▶ EXERCISE DATA:

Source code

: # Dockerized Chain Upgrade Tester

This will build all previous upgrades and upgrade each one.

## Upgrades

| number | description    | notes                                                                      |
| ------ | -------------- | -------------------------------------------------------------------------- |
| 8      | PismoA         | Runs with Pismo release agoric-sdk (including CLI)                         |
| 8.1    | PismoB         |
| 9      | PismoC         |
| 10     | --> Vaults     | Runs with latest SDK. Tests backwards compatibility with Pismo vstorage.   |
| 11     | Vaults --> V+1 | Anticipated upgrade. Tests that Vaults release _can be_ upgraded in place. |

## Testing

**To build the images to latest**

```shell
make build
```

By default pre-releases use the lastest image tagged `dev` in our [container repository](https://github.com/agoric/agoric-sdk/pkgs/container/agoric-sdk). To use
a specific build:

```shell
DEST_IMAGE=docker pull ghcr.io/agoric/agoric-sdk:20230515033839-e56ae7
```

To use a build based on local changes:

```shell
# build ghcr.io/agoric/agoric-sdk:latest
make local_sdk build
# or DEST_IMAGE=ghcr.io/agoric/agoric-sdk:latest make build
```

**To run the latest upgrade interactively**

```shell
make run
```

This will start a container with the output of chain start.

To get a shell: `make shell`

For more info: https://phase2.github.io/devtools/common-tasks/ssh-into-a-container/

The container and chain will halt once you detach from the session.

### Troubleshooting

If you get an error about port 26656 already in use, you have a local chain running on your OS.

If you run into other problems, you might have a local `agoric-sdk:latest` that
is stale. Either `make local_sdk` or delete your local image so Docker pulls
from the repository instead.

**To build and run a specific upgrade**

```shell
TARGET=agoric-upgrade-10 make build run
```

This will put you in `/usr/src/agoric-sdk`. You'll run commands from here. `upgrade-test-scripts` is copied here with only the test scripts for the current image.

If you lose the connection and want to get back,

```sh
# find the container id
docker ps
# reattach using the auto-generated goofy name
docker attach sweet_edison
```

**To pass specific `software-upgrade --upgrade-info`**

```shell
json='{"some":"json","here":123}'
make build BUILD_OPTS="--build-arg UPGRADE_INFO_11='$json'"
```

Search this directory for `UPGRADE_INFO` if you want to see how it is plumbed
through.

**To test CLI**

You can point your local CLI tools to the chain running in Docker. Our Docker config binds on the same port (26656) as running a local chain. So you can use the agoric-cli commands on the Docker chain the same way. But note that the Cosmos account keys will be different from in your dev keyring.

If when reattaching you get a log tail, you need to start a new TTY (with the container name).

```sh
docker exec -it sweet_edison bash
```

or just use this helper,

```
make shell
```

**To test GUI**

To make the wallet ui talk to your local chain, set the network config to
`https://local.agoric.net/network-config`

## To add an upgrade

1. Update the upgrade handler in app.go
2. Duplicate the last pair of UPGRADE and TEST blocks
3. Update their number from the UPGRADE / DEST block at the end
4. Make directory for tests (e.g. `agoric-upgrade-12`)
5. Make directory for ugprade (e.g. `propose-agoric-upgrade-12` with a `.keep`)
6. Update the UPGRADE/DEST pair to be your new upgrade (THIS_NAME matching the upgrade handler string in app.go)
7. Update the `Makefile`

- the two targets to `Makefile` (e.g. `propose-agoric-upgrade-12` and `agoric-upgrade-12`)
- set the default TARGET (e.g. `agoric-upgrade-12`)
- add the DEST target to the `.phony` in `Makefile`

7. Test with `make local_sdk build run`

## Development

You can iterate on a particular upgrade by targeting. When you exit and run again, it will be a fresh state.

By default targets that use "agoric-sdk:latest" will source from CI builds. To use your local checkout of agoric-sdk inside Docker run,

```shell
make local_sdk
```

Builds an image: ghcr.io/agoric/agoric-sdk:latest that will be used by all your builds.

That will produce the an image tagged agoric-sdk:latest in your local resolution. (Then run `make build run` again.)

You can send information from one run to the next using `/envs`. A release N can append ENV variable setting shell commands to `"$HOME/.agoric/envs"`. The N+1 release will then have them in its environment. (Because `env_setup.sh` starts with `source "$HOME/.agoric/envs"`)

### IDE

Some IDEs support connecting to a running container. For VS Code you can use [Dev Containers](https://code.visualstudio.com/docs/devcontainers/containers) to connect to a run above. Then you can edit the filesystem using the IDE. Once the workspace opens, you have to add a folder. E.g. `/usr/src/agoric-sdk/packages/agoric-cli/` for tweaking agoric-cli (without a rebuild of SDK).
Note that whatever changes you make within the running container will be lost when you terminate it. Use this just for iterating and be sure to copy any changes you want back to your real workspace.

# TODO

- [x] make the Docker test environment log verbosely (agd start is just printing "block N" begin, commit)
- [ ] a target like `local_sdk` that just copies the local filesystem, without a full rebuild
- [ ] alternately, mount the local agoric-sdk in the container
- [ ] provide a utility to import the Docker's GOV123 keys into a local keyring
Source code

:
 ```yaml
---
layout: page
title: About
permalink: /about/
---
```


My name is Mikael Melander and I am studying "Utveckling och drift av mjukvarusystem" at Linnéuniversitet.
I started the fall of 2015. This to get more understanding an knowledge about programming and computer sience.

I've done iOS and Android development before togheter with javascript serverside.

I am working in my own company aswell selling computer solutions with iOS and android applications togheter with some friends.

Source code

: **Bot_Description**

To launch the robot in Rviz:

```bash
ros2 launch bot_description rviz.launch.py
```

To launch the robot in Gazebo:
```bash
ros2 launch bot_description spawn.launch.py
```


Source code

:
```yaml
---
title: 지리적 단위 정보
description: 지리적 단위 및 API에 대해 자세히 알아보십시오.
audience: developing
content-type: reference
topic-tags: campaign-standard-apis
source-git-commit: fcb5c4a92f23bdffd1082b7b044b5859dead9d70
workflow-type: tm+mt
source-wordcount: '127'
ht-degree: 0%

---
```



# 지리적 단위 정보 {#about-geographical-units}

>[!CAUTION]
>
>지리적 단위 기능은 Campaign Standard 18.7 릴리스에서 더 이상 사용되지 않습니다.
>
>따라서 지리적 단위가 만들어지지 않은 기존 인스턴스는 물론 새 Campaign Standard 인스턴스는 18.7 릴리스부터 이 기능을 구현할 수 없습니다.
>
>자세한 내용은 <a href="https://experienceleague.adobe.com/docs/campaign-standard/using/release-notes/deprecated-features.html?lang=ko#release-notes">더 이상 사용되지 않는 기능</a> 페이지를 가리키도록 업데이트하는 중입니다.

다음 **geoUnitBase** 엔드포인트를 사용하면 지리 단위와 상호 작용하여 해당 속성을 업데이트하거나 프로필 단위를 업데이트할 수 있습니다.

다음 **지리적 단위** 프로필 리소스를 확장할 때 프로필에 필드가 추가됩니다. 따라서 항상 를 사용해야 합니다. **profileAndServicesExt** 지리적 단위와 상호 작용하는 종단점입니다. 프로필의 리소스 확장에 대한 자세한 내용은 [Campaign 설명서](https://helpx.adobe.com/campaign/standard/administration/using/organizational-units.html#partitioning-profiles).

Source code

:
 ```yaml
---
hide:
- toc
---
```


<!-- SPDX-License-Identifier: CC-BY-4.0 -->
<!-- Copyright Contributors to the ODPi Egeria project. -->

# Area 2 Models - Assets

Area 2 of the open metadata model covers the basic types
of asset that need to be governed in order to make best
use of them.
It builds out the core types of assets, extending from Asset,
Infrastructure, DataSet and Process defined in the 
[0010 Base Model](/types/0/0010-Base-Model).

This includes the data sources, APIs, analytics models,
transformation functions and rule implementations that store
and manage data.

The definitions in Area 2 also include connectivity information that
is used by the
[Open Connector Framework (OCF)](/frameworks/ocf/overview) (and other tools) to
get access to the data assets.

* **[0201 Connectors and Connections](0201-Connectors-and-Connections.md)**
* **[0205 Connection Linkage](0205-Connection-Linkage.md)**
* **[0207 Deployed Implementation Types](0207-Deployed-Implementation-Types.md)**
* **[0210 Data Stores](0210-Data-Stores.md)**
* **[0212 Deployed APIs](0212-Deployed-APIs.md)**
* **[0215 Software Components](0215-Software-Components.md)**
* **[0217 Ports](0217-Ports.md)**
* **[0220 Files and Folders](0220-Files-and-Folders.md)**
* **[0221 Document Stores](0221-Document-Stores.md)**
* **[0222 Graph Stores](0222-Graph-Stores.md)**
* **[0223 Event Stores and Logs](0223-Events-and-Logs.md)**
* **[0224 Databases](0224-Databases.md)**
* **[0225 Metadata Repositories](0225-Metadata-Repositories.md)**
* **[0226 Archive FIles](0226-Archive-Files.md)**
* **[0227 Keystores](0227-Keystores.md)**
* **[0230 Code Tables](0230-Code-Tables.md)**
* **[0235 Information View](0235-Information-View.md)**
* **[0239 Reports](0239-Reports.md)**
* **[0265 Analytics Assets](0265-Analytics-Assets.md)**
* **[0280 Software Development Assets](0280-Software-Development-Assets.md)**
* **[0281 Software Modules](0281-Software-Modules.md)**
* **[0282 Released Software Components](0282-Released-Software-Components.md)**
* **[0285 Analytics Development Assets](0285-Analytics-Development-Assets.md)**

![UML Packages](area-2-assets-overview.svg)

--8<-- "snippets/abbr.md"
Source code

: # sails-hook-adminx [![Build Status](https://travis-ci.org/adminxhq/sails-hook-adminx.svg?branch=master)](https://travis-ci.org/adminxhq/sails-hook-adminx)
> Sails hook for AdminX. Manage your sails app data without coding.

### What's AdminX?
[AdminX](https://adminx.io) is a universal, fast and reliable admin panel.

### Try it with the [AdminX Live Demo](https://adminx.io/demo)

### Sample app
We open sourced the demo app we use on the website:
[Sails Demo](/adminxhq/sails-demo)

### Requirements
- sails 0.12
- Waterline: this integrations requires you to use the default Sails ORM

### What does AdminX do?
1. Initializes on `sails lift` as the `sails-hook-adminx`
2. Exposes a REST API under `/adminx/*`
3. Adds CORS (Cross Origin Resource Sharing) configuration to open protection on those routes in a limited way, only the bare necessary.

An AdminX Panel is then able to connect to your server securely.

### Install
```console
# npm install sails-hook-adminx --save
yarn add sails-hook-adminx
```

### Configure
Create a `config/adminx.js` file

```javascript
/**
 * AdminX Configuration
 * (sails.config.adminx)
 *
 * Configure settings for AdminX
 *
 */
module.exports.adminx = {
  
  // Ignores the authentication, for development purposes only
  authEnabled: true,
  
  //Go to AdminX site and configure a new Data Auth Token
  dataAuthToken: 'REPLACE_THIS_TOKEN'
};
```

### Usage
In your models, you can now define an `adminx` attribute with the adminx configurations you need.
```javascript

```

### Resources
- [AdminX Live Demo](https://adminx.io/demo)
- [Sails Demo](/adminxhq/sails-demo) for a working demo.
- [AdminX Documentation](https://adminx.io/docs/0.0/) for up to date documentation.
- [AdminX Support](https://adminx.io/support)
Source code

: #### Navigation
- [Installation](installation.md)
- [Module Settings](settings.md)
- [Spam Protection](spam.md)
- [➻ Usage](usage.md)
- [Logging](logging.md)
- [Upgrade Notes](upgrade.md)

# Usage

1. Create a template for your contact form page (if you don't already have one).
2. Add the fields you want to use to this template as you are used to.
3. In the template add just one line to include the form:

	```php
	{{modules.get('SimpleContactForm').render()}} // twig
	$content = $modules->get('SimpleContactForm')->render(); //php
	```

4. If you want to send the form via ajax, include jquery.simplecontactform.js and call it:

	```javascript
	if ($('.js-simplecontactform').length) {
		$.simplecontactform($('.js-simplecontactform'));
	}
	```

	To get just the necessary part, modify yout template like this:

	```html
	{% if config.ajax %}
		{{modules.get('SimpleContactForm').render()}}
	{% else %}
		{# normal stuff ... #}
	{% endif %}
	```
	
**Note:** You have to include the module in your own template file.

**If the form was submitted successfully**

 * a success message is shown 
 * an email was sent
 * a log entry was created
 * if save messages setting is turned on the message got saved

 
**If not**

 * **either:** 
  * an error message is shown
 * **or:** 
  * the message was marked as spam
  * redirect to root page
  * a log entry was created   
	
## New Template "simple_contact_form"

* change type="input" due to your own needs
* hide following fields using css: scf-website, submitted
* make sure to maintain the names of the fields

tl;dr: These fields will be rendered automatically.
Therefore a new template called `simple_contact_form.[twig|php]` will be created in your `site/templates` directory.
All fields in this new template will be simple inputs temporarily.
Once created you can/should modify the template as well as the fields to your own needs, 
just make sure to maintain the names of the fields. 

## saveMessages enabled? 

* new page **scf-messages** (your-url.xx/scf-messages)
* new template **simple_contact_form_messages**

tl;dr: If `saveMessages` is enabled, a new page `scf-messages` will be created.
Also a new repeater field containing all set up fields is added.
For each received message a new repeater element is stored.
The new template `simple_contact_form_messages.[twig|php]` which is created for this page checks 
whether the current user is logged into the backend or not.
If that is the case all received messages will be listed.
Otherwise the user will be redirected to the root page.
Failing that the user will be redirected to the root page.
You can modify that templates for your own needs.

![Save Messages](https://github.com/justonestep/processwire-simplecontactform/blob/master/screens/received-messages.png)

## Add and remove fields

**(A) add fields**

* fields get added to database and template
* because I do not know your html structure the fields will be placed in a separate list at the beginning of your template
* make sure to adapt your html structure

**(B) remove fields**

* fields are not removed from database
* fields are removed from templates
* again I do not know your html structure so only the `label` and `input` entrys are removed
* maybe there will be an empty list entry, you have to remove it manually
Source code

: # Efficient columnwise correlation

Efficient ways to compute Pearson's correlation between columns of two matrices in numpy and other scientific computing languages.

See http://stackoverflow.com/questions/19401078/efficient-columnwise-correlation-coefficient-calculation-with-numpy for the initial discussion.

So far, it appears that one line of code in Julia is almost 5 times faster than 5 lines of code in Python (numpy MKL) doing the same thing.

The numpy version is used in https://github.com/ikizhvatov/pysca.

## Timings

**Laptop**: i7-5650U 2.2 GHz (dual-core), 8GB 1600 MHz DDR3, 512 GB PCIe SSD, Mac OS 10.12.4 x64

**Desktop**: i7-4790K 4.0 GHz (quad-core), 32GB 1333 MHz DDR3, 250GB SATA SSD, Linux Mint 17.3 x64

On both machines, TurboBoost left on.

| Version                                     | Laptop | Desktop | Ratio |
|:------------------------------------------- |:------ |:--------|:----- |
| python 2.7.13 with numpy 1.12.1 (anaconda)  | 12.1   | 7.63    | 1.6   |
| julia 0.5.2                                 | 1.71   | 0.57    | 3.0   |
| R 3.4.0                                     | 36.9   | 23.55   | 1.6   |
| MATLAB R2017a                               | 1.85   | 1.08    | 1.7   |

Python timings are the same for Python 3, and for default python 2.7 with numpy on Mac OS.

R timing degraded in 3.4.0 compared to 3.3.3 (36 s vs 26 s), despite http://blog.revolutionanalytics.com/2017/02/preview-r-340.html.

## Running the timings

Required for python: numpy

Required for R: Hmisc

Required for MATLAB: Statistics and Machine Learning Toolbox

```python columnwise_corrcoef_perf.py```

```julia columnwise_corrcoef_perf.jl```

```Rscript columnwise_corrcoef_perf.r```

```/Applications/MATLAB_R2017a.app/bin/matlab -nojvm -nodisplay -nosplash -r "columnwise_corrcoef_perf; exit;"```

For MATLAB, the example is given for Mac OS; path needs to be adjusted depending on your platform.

▶ THE PROBLEM: Search the entries for the word "website". Copy each line where it appears.

▶ RESPONSE:
We open sourced the demo app we use on the website:
* hide following fields using css: scf-website, submitted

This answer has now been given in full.